このアルバムは、6年前にmickmacさんが勧めてくれたことで入手して愛聴盤になった1枚です。そしてまた宇崎竜童のレイジーでロンサムな世界観が濃厚に表現された傑作アルバムでもあります(3rdアルバムで見られたピュアなジャズテイストも復活)。
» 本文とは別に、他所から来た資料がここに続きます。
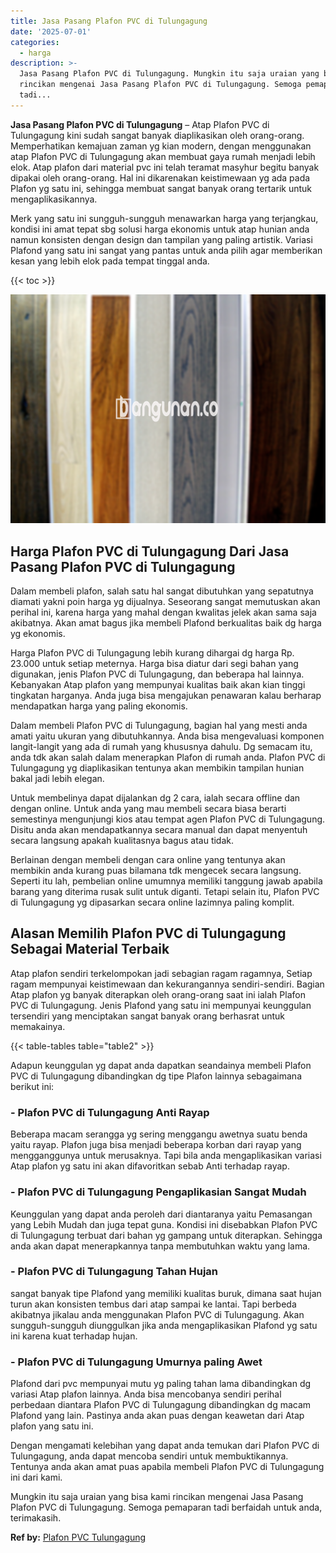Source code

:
 ```yaml
---
title: Jasa Pasang Plafon PVC di Tulungagung
date: '2025-07-01'
categories:
  - harga
description: >-
  Jasa Pasang Plafon PVC di Tulungagung. Mungkin itu saja uraian yang bisa kami
  rincikan mengenai Jasa Pasang Plafon PVC di Tulungagung. Semoga pemaparan
  tadi...
---
```


**Jasa Pasang Plafon PVC di Tulungagung** – Atap Plafon PVC di Tulungagung kini sudah sangat banyak diaplikasikan oleh orang-orang. Memperhatikan kemajuan zaman yg kian modern, dengan menggunakan atap Plafon PVC di Tulungagung akan membuat gaya rumah menjadi lebih elok. Atap plafon dari material pvc ini telah teramat masyhur begitu banyak dipakai oleh orang-orang. Hal ini dikarenakan keistimewaan yg ada pada Plafon yg satu ini, sehingga membuat sangat banyak orang tertarik untuk mengaplikasikannya.

Merk yang satu ini sungguh-sungguh menawarkan harga yang terjangkau, kondisi ini amat tepat sbg solusi harga ekonomis untuk atap hunian anda namun konsisten dengan design dan tampilan yang paling artistik. Variasi Plafond yang satu ini sangat yang pantas untuk anda pilih agar memberikan kesan yang lebih elok pada tempat tinggal anda.

{{< toc >}}

![Jasa Pasang Plafon PVC di Tulungagung](/images/flafond-pvc-murah28.png)

## Harga Plafon PVC di Tulungagung Dari Jasa Pasang Plafon PVC di Tulungagung

Dalam membeli plafon, salah satu hal sangat dibutuhkan yang sepatutnya diamati yakni poin harga yg dijualnya. Seseorang sangat memutuskan akan perihal ini, karena harga yang mahal dengan kwalitas jelek akan sama saja akibatnya. Akan amat bagus jika membeli Plafond berkualitas baik dg harga yg ekonomis.

Harga Plafon PVC di Tulungagung lebih kurang dihargai dg harga Rp. 23.000 untuk setiap meternya. Harga bisa diatur dari segi bahan yang digunakan, jenis Plafon PVC di Tulungagung, dan beberapa hal lainnya. Kebanyakan Atap plafon yang mempunyai kualitas baik akan kian tinggi tingkatan harganya. Anda juga bisa mengajukan penawaran kalau berharap mendapatkan harga yang paling ekonomis.

Dalam membeli Plafon PVC di Tulungagung, bagian hal yang mesti anda amati yaitu ukuran yang dibutuhkannya. Anda bisa mengevaluasi komponen langit-langit yang ada di rumah yang khususnya dahulu. Dg semacam itu, anda tdk akan salah dalam menerapkan Plafon di rumah anda. Plafon PVC di Tulungagung yg diaplikasikan tentunya akan membikin tampilan hunian bakal jadi lebih elegan.

Untuk membelinya dapat dijalankan dg 2 cara, ialah secara offline dan dengan online. Untuk anda yang mau membeli secara biasa berarti semestinya mengunjungi kios atau tempat agen Plafon PVC di Tulungagung. Disitu anda akan mendapatkannya secara manual dan dapat menyentuh secara langsung apakah kualitasnya bagus atau tidak.

Berlainan dengan membeli dengan cara online yang tentunya akan membikin anda kurang puas bilamana tdk mengecek secara langsung. Seperti itu lah, pembelian online umumnya memiliki tanggung jawab apabila barang yang diterima rusak sulit untuk diganti. Tetapi selain itu, Plafon PVC di Tulungagung yg dipasarkan secara online lazimnya paling komplit.

## Alasan Memilih Plafon PVC di Tulungagung Sebagai Material Terbaik

Atap plafon sendiri terkelompokan jadi sebagian ragam ragamnya, Setiap ragam mempunyai keistimewaan dan kekurangannya sendiri-sendiri. Bagian Atap plafon yg banyak diterapkan oleh orang-orang saat ini ialah Plafon PVC di Tulungagung. Jenis Plafond yang satu ini mempunyai keunggulan tersendiri yang menciptakan sangat banyak orang berhasrat untuk memakainya.

{{< table-tables table="table2" >}}

Adapun keunggulan yg dapat anda dapatkan seandainya membeli Plafon PVC di Tulungagung dibandingkan dg tipe Plafon lainnya sebagaimana berikut ini:

### \- Plafon PVC di Tulungagung Anti Rayap

Beberapa macam serangga yg sering menggangu awetnya suatu benda yaitu rayap. Plafon juga bisa menjadi beberapa korban dari rayap yang mengganggunya untuk merusaknya. Tapi bila anda mengaplikasikan variasi Atap plafon yg satu ini akan difavoritkan sebab Anti terhadap rayap.

### \- Plafon PVC di Tulungagung Pengaplikasian Sangat Mudah

Keunggulan yang dapat anda peroleh dari diantaranya yaitu Pemasangan yang Lebih Mudah dan juga tepat guna. Kondisi ini disebabkan Plafon PVC di Tulungagung terbuat dari bahan yg gampang untuk diterapkan. Sehingga anda akan dapat menerapkannya tanpa membutuhkan waktu yang lama.

### \- Plafon PVC di Tulungagung Tahan Hujan

sangat banyak tipe Plafond yang memiliki kualitas buruk, dimana saat hujan turun akan konsisten tembus dari atap sampai ke lantai. Tapi berbeda akibatnya jikalau anda menggunakan Plafon PVC di Tulungagung. Akan sungguh-sungguh diunggulkan jika anda mengaplikasikan Plafond yg satu ini karena kuat terhadap hujan.

### \- Plafon PVC di Tulungagung Umurnya paling Awet

Plafond dari pvc mempunyai mutu yg paling tahan lama dibandingkan dg variasi Atap plafon lainnya. Anda bisa mencobanya sendiri perihal perbedaan diantara Plafon PVC di Tulungagung dibandingkan dg macam Plafond yang lain. Pastinya anda akan puas dengan keawetan dari Atap plafon yang satu ini.

Dengan mengamati kelebihan yang dapat anda temukan dari Plafon PVC di Tulungagung, anda dapat mencoba sendiri untuk membuktikannya. Tentunya anda akan amat puas apabila membeli Plafon PVC di Tulungagung ini dari kami.

Mungkin itu saja uraian yang bisa kami rincikan mengenai Jasa Pasang Plafon PVC di Tulungagung. Semoga pemaparan tadi berfaidah untuk anda, terimakasih.

**Ref by:** [Plafon PVC Tulungagung](https://id.wikipedia.org/wiki/Plafon)
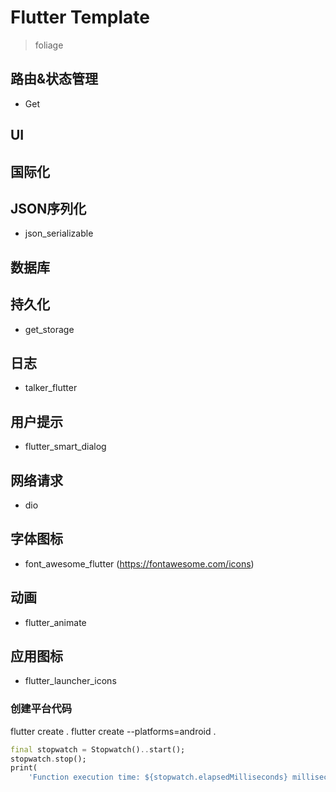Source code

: # Flutter Template
> foliage

## 路由&状态管理
- Get

## UI


## 国际化


## JSON序列化
- json_serializable

## 数据库

## 持久化
- get_storage

## 日志
- talker_flutter

## 用户提示
- flutter_smart_dialog

## 网络请求
- dio

## 字体图标
- font_awesome_flutter (https://fontawesome.com/icons)

## 动画
- flutter_animate

## 应用图标
- flutter_launcher_icons

### 创建平台代码
flutter create .
flutter create --platforms=android .






```dart
final stopwatch = Stopwatch()..start();
stopwatch.stop();
print(
    'Function execution time: ${stopwatch.elapsedMilliseconds} milliseconds');
```



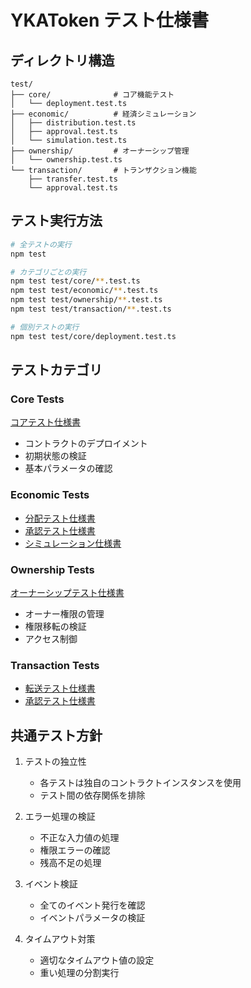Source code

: # YKAToken テスト仕様書

## ディレクトリ構造

```
test/
├── core/              # コア機能テスト
│   └── deployment.test.ts
├── economic/          # 経済シミュレーション
│   ├── distribution.test.ts
│   ├── approval.test.ts
│   └── simulation.test.ts
├── ownership/         # オーナーシップ管理
│   └── ownership.test.ts
└── transaction/       # トランザクション機能
    ├── transfer.test.ts
    └── approval.test.ts
```

## テスト実行方法

```bash
# 全テストの実行
npm test

# カテゴリごとの実行
npm test test/core/**.test.ts
npm test test/economic/**.test.ts
npm test test/ownership/**.test.ts
npm test test/transaction/**.test.ts

# 個別テストの実行
npm test test/core/deployment.test.ts
```

## テストカテゴリ

### Core Tests
[コアテスト仕様書](./core/deployment.md)
- コントラクトのデプロイメント
- 初期状態の検証
- 基本パラメータの確認

### Economic Tests
- [分配テスト仕様書](./economic/distribution.md)
- [承認テスト仕様書](./economic/approval.md)
- [シミュレーション仕様書](./economic/simulation.md)

### Ownership Tests
[オーナーシップテスト仕様書](./ownership/ownership.md)
- オーナー権限の管理
- 権限移転の検証
- アクセス制御

### Transaction Tests
- [転送テスト仕様書](./transaction/transfer.md)
- [承認テスト仕様書](./transaction/approval.md)

## 共通テスト方針

1. テストの独立性
   - 各テストは独自のコントラクトインスタンスを使用
   - テスト間の依存関係を排除

2. エラー処理の検証
   - 不正な入力値の処理
   - 権限エラーの確認
   - 残高不足の処理

3. イベント検証
   - 全てのイベント発行を確認
   - イベントパラメータの検証

4. タイムアウト対策
   - 適切なタイムアウト値の設定
   - 重い処理の分割実行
傷口に塩を擦り込むような都会人の苛烈な孤独感を歌いあげる「寝た子を起こす子守唄」の静かな凄味に感動させられます。現代の豊かさが人々から奪ったのは、他人の痛みに温かな眼差しを向ける寛容の心だったのかもしれません。
2012.12.30 12:53 | URL | #3UG7ZRW. [edit]
mickmac says... "Re: 無題"
>路傍の石さん

>6年前にmickmacさんが勧めてくれたことで入手して愛聴盤になった1枚です。

6年前……そんなになりますか………時の早さを感じます(笑)
Hotwax誌で「影の栖」が梶芽衣子の方がオリジナルだったことを知り、アルバム『あかね雲』を探していましたっけ。
その梶芽衣子×宇崎竜童の重要な曲群もBOXで陽の目をみましたし、本当にもうそろそろ、内藤やす子×宇崎竜童にスポットを浴びせて欲しいですよね。